O dinheiro fraco foi uma bênção para os déspotas, pois lhes permitiu camuflar
os custos do aumento da base monetária. Eles passaram a se financiar via
inflação, deixando a conta para a população, que via o seu poder de compra
evaporar e não associava isso à expansão monetária. E é isso que experimentamos
neste mundo fiduciário em que vivemos.
Não é por acaso que, olhando para os
eventos mais tirânicos da história, encontramos o fato de todos ocorrerem sob
um sistema monetário controlado pelo estado com mãos-de-ferro e constantemente
inflacionado para financiar as operações governamentais. Há uma boa razão pela qual
tiranos do porte de Stalin tenham governado em períodos de dinheiro fraco, que
era impresso à vontade para viabilizar os seus mandos e desmandos. É a
mesmíssima razão pela qual as sociedades que os pariram não promoveram ninguém
do mesmo nível quando estavam sob um sistema monetário forte. Note que nenhum
desses déspotas enfraqueceu o dinheiro depois de ter assumido o poder. O
dinheiro teve de ser enfraquecido antes para que eles pudessem assumi-lo. Com o
dinheiro fraco, ficou muito fácil a tomada do poder.

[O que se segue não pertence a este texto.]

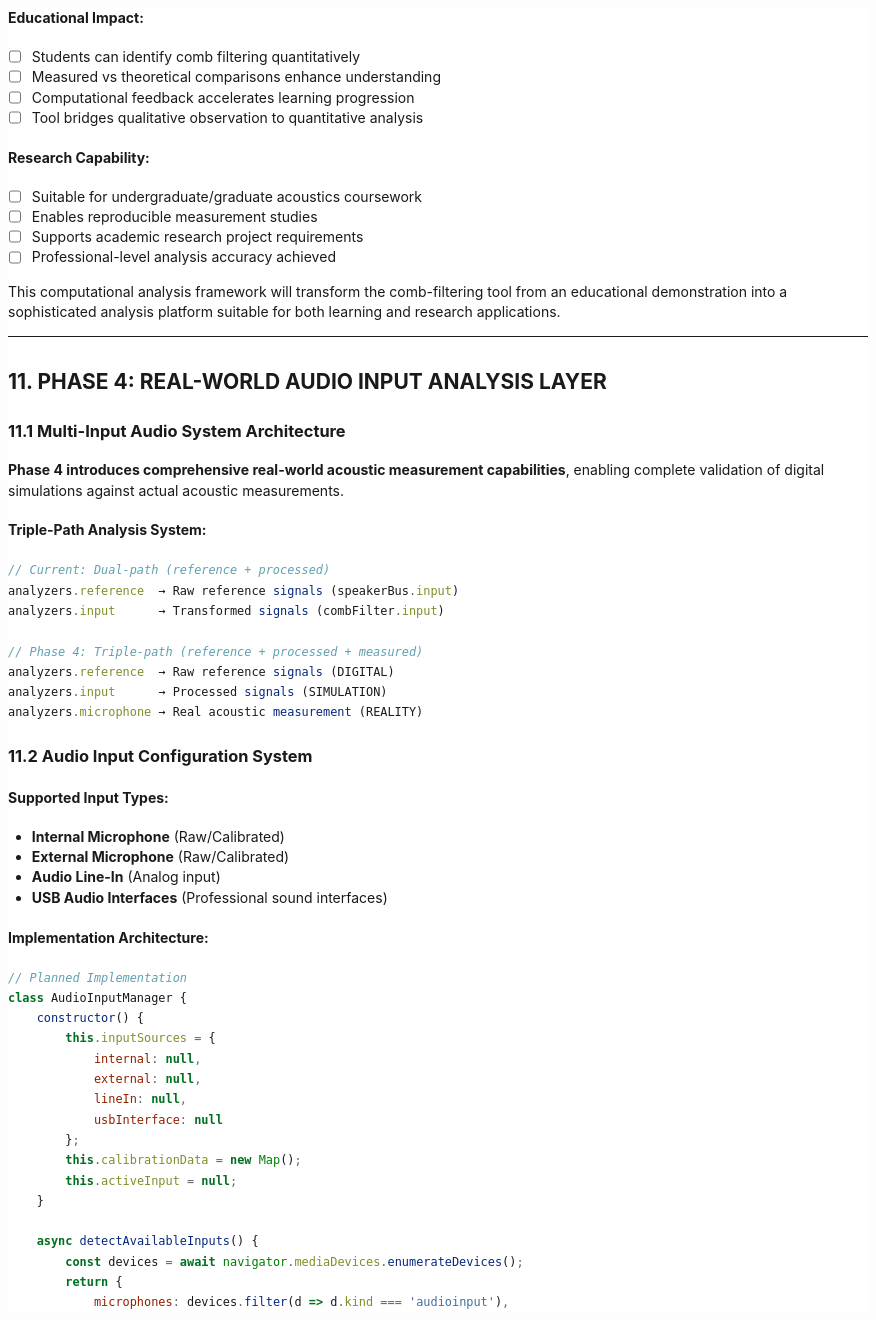 #### **Educational Impact:**
- [ ] Students can identify comb filtering quantitatively
- [ ] Measured vs theoretical comparisons enhance understanding
- [ ] Computational feedback accelerates learning progression
- [ ] Tool bridges qualitative observation to quantitative analysis

#### **Research Capability:**
- [ ] Suitable for undergraduate/graduate acoustics coursework
- [ ] Enables reproducible measurement studies
- [ ] Supports academic research project requirements
- [ ] Professional-level analysis accuracy achieved

This computational analysis framework will transform the comb-filtering tool from an educational demonstration into a sophisticated analysis platform suitable for both learning and research applications.

---

## 11. **PHASE 4: REAL-WORLD AUDIO INPUT ANALYSIS LAYER**

### 11.1 **Multi-Input Audio System Architecture**

**Phase 4 introduces comprehensive real-world acoustic measurement capabilities**, enabling complete validation of digital simulations against actual acoustic measurements.

#### **Triple-Path Analysis System:**
```javascript
// Current: Dual-path (reference + processed)
analyzers.reference  → Raw reference signals (speakerBus.input)
analyzers.input      → Transformed signals (combFilter.input)

// Phase 4: Triple-path (reference + processed + measured)
analyzers.reference  → Raw reference signals (DIGITAL)
analyzers.input      → Processed signals (SIMULATION)  
analyzers.microphone → Real acoustic measurement (REALITY)
```

### 11.2 **Audio Input Configuration System**

#### **Supported Input Types:**
- **Internal Microphone** (Raw/Calibrated)
- **External Microphone** (Raw/Calibrated)
- **Audio Line-In** (Analog input)
- **USB Audio Interfaces** (Professional sound interfaces)

#### **Implementation Architecture:**
```javascript
// Planned Implementation
class AudioInputManager {
    constructor() {
        this.inputSources = {
            internal: null,
            external: null,
            lineIn: null,
            usbInterface: null
        };
        this.calibrationData = new Map();
        this.activeInput = null;
    }
    
    async detectAvailableInputs() {
        const devices = await navigator.mediaDevices.enumerateDevices();
        return {
            microphones: devices.filter(d => d.kind === 'audioinput'),
```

Esse enfraquecimento do dinheiro
sempre acontece com promessas de almoços grátis: de educação, saúde,
segurança e todos os tipos de “direitos” possíveis e imagináveis. Um canto de
sereia... O dinheiro fraco torna o poder do Leviatã praticamente ilimitado, com
consequências terríveis para os indivíduos. A política torna-se o centro das
suas vidas, drenando boa parte dos recursos e da energia da sociedade para um
jogo de soma-zero, em que os vassalos precisam perder para que os suseranos
ganhem. Já um dinheiro sólido por si só limita o poder estatal, permitindo à
grande maioria dos indivíduos um alto grau de liberdade nas suas vidas
pessoais, qualquer que seja o regime sob o qual vivam. Se o dinheiro é fraco,
temos o exato oposto. Com o crescimento do poder estatal, mais e mais
liberdades individuais são tolhidas.
Neste momento, vale a pena
retornarmos às ideias de John Maynard Keynes para entender as motivações do
sistema econômico que ele propõe — o sistema sob o qual temos vivido nas últimas décadas. Em um artigo
intitulado “O Fim Do Laissez-Faire”, ele descreve como deveria ser o papel do
estado. Keynes defende que o estado não deve se preocupar com “coisas triviais
como liberdades individuais”, mas sim com o completo controle socioeconômico.
Para isso, o estado deve: (1) controlar a moeda e o crédito por meio de uma
instituição central; (2) decidir o nível de poupança da sociedade; e (3)
determinar o tamanho populacional ideal. Escreve ele:
Uma política nacional sobre o tamanho populacional, se maior ou menor
que o atual, é de suma importância. Tendo a definido, podemos discutir como
colocá-la em prática.
Em outras palavras, a concepção
keynesiana de estado, da qual vem a doutrina moderna de bancos centrais e que
molda a grande maioria dos livros acadêmicos econômicos, origina-se de uma
pessoa que queria o estado controlando dois aspectos fundamentais das nossas
vidas: primeiro, das decisões econômicas envolvendo dinheiro, crédito,
poupança e investimentos, o que implica centralização totalitária da alocação
de capital, destruição dos empreendimentos individuais e dependência do governo
para a subsistência; e, segundo, controle da qualidade e da quantidade
populacional. Só a ponerologia mesmo para explicar isso. Em um sistema assim, o
dinheiro deixa de funcionar como um sistema de informação para otimizar a
produção e passa a ser um programa de fidelidade ao estado. É nesse sistema que
hoje vivemos.
[Este texto baseia-se em um trecho do sétimo capítulo do livro “The Bitcoin Standard”, de Saifedean Ammous.]